O grande empecilho veio do senador e ex-presidente Fernando Collor de Melo (PTB-AL), principal opositor da proposta. Collor avocou a relatoria do projeto em uma das comissões da casa e apresentou em plenário uma nova redação para o conjunto da matéria (chamada de substitutivo na linguagem parlamentar). O objetivo seria resguardar “a preocupação de salvaguardar informações cujo sigilo seja imprescindível à segurança da sociedade e do Estado brasileiros”, segundo o parecer.
Collor argumentou que era preciso proteger “conhecimentos tecnológicos”, “decisões diplomáticas” e “segredos de Estado”. O texto mantinha o sigilo eterno, acaba com a obrigação das instituições públicas de divulgarem dados na internet e diminuía o poder da Controladoria Geral da União (CGU) para forçar a publicização de documentos.

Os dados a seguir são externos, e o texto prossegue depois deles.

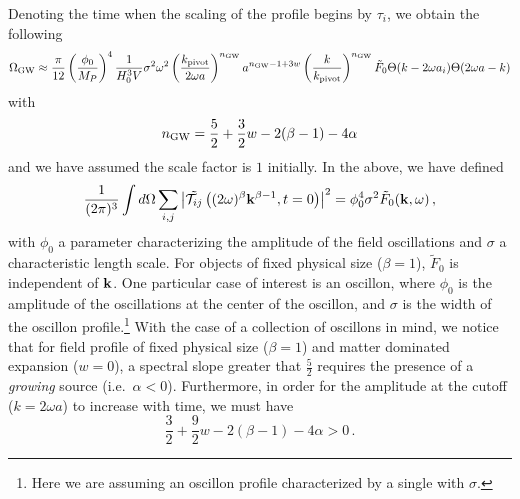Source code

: \documentclass{revtex4}
\begin{document}
Denoting the time when the scaling of the profile begins by $\tau_i$, we obtain the following
\begin{equation}
  \Omega_{\rm GW} \approx \frac{\pi}{12}\left(\frac{\phi_0}{M_P}\right)^4\frac{1}{H_0^3V}\sigma^2\omega^2\left(\frac{k_{\rm pivot}}{2\omega a}\right)^{n_{\rm GW}}a^{n_{\rm GW} - 1 + 3w}\left(\frac{k}{k_{\rm pivot}}\right)^{n_{\rm GW}} \tilde{F}_0 \Theta(k-2\omega a_i)\Theta(2\omega a - k)
\end{equation}
with
\begin{equation}
  n_{\rm GW} = \frac{5}{2} + \frac{3}{2}w - 2(\beta-1) - 4\alpha 
\end{equation}
and we have assumed the scale factor is $1$ initially.
In the above, we have defined
\begin{equation}
  \frac{1}{(2\pi)^3}\int d\Omega \sum_{i,j}\left|\tilde{\mathcal{T}_{ij}}\left((2\omega)^\beta {\bf k}^{\beta-1},t=0\right)\right|^2 = \phi_0^4\sigma^2 \tilde{F}_0({\bf k},\omega) \, ,
\end{equation}
with $\phi_0$ a parameter characterizing the amplitude of the field oscillations and $\sigma$ a characteristic length scale.
For objects of fixed physical size ($\beta=1$), $\tilde{F}_0$ is independent of ${\bf k}$.
One particular case of interest is an oscillon, where $\phi_0$ is the amplitude of the oscillations at the center of the oscillon, and $\sigma$ is the width of the oscillon profile.\footnote{Here we are assuming an oscillon profile characterized by a single with $\sigma$.}
With the case of a collection of oscillons in mind, we notice that for field profile of fixed physical size ($\beta=1$) and matter dominated expansion ($w=0$), a spectral slope greater that $\frac{5}{2}$ requires the presence of a \emph{growing} source (i.e.\ $\alpha < 0$).
Furthermore, in order for the amplitude at the cutoff ($k=2\omega a$) to increase with time, we must have
\begin{equation}
  \frac{3}{2} + \frac{9}{2}w - 2(\beta-1) - 4\alpha > 0 \, .
\end{equation}

\end{document}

Mas o ex-presidente não encontrou eco entre os senadores e viu seu parecer ser derrotado por 43 a 9. Na avaliação do Senador Randolfe Rodrigues (PSOL-AP), a aprovação do PL segue uma tendência mundial e não traz riscos ao país. “Aproximadamente cinco bilhões de pessoas têm acesso pleno às informações. Essa característica jamais comprometeu as atividades de inteligência, as ações diplomáticas, o perene conhecimento científico e as atividades comerciais estratégicas dessas nações. Vinte e dois anos depois, nós estamos concluindo o processo de transição democrática e se assemelhando a Estados em que, de fato, o acesso à informação está disponível para todos os seus cidadãos”, comenta.
Conquista
A ONG Artigo XIX, que coordena a campanha “Informação é um Direito Seu”, elogiou a rejeição das sugestões do senador Fernando Collor, que comprometiam o caráter original da proposta.

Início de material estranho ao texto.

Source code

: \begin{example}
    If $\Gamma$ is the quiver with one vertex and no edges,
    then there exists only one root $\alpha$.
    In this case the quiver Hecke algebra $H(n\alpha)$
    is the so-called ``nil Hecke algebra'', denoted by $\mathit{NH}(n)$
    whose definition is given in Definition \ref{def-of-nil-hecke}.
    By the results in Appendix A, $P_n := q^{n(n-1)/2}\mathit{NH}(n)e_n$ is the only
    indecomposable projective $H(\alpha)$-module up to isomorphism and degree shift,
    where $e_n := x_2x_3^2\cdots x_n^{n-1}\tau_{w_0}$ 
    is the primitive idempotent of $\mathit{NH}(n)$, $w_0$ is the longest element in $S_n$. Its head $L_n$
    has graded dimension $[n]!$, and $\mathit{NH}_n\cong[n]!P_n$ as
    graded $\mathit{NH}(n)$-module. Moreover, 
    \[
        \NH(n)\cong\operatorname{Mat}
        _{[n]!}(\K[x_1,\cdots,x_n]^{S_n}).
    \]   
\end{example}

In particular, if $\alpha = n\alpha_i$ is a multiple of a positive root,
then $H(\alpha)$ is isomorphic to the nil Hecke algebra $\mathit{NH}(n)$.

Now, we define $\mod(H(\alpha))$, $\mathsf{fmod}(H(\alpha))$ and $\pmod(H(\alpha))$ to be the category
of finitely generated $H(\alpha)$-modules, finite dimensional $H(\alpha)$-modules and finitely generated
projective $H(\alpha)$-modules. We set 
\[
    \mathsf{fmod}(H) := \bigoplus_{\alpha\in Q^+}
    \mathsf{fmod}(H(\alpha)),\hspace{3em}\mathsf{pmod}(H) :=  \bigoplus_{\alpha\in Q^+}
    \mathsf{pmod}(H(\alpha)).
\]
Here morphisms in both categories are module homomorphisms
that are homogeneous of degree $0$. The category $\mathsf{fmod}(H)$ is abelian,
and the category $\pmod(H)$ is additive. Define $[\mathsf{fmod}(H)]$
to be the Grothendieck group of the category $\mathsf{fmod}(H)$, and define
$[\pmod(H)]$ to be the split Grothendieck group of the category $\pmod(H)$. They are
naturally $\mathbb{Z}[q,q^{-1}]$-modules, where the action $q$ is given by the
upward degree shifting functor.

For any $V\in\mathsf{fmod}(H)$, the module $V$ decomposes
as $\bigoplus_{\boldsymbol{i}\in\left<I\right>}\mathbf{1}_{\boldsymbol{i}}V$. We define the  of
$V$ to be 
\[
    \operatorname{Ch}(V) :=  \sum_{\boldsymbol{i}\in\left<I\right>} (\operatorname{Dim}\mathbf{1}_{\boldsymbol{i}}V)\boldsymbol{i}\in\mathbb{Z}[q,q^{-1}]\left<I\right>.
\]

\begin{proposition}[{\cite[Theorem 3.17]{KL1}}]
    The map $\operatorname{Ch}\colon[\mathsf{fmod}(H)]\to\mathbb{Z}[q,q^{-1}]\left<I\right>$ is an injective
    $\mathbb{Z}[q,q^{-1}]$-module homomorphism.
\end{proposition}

“O PL traz uma série de temas que passarão a ser obrigatoriamente publicados nas páginas web dos órgãos públicos, cria um serviço de informação ao cidadão em todo órgão, assim como estabelece uma série de exigências relacionadas à divulgação de dados em formato aberto e acessível tanto pelo cidadão quanto por máquinas”, destaca Paula Martins, uma das diretores da entidade.
Ela destaca que ainda há muito a ser feito. Um dos principais desafios é assegurar a implementação nos 26 estados e no Distrito Federal e nos 5.565 municípios. Para isso, é necessária uma campanha de conscientização para esclarecer a população sobre os novos direitos aprovados e iniciativas para treinar os servidores públicos para atenderem às demandas dos cidadãos.
De acordo com a presidenta Dilma Rousseff, a lei entra em vigor nos próximos dias.